### REQUIRED ACTION
Please output exactly the lines of the material from the first through the line containing "The photoluminescence signal in CrPS$_4$ exhibited", and nothing more.
+--
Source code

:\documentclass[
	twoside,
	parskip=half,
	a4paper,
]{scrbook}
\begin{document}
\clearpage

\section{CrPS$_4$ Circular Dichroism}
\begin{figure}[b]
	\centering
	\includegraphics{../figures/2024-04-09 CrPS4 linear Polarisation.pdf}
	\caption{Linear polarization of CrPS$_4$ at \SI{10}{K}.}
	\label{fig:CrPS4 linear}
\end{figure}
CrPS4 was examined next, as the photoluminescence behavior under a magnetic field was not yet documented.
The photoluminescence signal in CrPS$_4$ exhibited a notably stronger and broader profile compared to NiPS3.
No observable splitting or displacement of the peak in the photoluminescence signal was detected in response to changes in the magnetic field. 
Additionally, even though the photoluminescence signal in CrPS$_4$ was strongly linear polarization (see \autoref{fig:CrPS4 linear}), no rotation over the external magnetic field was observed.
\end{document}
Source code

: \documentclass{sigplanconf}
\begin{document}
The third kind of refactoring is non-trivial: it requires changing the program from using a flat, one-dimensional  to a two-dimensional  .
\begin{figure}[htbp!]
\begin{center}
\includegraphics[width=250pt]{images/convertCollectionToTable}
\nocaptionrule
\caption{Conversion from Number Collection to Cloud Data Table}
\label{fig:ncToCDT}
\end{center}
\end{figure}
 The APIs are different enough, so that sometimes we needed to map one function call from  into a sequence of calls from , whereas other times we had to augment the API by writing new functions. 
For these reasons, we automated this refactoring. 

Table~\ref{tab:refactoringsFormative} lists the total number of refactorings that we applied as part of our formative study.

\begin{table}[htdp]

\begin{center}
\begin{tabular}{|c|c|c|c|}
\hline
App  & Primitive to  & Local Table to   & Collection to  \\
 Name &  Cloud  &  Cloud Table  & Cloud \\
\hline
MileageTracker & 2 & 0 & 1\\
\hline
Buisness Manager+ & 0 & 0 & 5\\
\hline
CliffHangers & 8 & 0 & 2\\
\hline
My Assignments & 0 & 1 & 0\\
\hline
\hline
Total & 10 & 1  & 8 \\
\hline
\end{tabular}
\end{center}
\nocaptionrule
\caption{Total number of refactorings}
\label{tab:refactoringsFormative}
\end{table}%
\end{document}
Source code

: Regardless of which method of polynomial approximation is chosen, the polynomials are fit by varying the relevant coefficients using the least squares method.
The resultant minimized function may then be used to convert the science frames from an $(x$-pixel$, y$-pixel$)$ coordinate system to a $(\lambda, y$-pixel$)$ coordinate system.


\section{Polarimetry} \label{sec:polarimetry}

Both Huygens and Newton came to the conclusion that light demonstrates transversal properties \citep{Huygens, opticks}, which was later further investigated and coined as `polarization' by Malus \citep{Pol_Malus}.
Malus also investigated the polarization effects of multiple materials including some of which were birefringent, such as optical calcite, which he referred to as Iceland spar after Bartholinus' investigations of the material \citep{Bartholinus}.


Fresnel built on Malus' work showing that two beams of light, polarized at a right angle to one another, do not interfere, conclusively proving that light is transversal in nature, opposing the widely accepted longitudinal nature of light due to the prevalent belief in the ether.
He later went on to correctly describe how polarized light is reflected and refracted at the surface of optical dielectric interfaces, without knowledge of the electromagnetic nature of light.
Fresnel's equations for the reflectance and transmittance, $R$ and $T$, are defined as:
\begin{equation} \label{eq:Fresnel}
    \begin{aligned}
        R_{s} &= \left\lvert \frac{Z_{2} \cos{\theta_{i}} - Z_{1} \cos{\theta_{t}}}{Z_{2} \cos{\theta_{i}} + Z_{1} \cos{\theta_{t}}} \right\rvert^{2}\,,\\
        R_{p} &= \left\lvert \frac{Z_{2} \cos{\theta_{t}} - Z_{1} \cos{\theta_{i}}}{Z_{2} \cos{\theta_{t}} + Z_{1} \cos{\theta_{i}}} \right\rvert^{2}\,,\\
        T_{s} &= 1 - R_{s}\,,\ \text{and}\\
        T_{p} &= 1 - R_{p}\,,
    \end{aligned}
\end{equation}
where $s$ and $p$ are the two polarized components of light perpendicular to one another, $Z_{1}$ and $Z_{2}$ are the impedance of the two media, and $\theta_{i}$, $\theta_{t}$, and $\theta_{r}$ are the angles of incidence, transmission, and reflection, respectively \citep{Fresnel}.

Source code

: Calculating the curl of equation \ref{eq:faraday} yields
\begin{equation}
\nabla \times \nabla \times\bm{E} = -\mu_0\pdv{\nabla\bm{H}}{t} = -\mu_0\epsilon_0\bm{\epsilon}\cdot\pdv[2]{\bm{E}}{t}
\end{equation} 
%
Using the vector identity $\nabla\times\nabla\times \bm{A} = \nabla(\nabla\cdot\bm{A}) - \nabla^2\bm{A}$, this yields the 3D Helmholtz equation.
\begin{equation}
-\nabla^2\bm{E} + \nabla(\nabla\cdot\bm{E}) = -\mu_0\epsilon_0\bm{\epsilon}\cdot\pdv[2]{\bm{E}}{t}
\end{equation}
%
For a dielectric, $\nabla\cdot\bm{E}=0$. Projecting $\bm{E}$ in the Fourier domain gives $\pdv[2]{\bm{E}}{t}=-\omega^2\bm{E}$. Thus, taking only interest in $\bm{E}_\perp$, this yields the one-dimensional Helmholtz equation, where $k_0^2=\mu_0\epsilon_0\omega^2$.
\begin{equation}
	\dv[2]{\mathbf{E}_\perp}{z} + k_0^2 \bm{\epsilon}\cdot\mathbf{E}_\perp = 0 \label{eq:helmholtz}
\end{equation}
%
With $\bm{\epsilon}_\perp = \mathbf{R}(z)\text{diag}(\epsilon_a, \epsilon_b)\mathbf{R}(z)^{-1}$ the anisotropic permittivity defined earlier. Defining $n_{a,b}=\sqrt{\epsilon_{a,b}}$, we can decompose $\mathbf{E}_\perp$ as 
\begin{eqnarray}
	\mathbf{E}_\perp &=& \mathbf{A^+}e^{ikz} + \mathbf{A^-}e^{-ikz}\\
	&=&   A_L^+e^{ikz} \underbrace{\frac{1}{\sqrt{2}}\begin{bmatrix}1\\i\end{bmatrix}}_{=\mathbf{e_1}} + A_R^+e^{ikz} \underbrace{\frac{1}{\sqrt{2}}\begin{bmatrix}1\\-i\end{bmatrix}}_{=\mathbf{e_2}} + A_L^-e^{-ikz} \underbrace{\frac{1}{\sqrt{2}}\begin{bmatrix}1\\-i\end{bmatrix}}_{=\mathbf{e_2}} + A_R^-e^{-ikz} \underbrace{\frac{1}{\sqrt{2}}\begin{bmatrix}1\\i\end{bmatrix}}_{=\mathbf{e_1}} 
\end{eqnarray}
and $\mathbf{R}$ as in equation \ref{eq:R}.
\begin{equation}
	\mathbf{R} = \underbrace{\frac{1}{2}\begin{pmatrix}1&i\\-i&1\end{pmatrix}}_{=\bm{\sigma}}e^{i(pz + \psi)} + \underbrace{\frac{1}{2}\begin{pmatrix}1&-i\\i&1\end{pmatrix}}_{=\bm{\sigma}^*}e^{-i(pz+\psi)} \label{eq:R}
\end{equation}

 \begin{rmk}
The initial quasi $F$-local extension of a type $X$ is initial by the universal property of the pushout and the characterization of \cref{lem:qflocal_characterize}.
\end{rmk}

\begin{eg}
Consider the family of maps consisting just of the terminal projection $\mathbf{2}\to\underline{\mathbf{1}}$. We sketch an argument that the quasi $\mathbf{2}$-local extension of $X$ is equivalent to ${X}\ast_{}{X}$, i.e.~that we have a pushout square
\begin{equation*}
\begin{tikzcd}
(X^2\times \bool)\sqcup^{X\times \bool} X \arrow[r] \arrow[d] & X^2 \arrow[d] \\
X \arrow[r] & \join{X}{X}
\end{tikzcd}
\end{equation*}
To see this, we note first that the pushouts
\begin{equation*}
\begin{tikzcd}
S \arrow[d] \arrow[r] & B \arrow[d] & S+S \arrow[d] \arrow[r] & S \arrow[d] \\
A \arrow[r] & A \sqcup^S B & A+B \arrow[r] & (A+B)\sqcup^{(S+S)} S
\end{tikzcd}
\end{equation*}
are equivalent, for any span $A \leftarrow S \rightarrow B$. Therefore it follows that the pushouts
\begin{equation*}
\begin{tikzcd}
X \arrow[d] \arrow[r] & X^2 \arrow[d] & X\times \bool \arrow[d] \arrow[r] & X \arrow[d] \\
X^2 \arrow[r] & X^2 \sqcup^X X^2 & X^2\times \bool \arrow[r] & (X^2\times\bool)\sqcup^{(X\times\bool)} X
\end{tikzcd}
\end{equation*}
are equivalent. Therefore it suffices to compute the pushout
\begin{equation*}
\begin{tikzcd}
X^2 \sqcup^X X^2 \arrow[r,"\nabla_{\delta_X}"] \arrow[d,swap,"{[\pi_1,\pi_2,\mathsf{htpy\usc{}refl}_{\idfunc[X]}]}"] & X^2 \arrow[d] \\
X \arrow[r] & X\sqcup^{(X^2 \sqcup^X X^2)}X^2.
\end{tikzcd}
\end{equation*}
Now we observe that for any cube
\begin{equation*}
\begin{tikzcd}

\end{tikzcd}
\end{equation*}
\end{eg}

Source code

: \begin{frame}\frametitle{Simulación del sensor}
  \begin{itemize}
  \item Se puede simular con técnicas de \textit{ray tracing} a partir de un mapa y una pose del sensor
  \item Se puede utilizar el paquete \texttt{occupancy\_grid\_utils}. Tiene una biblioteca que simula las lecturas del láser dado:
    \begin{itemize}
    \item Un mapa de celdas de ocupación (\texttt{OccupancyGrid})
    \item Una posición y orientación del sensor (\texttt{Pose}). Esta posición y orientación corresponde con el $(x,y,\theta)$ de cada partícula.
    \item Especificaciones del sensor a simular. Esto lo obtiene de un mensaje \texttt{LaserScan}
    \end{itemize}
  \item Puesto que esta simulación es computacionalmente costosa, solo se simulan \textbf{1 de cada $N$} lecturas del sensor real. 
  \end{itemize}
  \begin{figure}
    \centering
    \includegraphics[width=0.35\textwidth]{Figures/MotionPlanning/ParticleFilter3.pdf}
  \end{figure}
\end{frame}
+--
### TASK SOLUTION
Source code

:\documentclass[
	twoside,
	parskip=half,
	a4paper,
]{scrbook}
\begin{document}
\clearpage

\section{CrPS$_4$ Circular Dichroism}
\begin{figure}[b]
	\centering
	\includegraphics{../figures/2024-04-09 CrPS4 linear Polarisation.pdf}
	\caption{Linear polarization of CrPS$_4$ at \SI{10}{K}.}
	\label{fig:CrPS4 linear}
\end{figure}
CrPS4 was examined next, as the photoluminescence behavior under a magnetic field was not yet documented.
The photoluminescence signal in CrPS$_4$ exhibited a notably stronger and broader profile compared to NiPS3.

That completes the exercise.